» **PROMPT**: Write out the following listing in full, exactly as it reads.

» **DATASET CONTENT**:
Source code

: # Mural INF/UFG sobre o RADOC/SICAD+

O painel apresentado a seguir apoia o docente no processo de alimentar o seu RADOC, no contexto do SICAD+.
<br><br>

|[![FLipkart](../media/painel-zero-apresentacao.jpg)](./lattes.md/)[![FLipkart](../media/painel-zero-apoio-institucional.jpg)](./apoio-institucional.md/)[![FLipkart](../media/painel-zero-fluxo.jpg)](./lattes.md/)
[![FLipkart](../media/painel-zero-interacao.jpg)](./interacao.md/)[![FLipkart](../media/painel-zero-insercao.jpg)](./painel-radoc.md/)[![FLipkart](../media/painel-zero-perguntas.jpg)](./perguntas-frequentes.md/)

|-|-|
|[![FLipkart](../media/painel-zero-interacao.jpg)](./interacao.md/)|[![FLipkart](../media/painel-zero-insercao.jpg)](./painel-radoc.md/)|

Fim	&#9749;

» **ANSWER FOR THIS EXERCISE**:
Source code

: # Mural INF/UFG sobre o RADOC/SICAD+

O painel apresentado a seguir apoia o docente no processo de alimentar o seu RADOC, no contexto do SICAD+.
<br><br>

|[![FLipkart](../media/painel-zero-apresentacao.jpg)](./lattes.md/)[![FLipkart](../media/painel-zero-apoio-institucional.jpg)](./apoio-institucional.md/)[![FLipkart](../media/painel-zero-fluxo.jpg)](./lattes.md/)
[![FLipkart](../media/painel-zero-interacao.jpg)](./interacao.md/)[![FLipkart](../media/painel-zero-insercao.jpg)](./painel-radoc.md/)[![FLipkart](../media/painel-zero-perguntas.jpg)](./perguntas-frequentes.md/)

|-|-|
|[![FLipkart](../media/painel-zero-interacao.jpg)](./interacao.md/)|[![FLipkart](../media/painel-zero-insercao.jpg)](./painel-radoc.md/)|

Fim	&#9749;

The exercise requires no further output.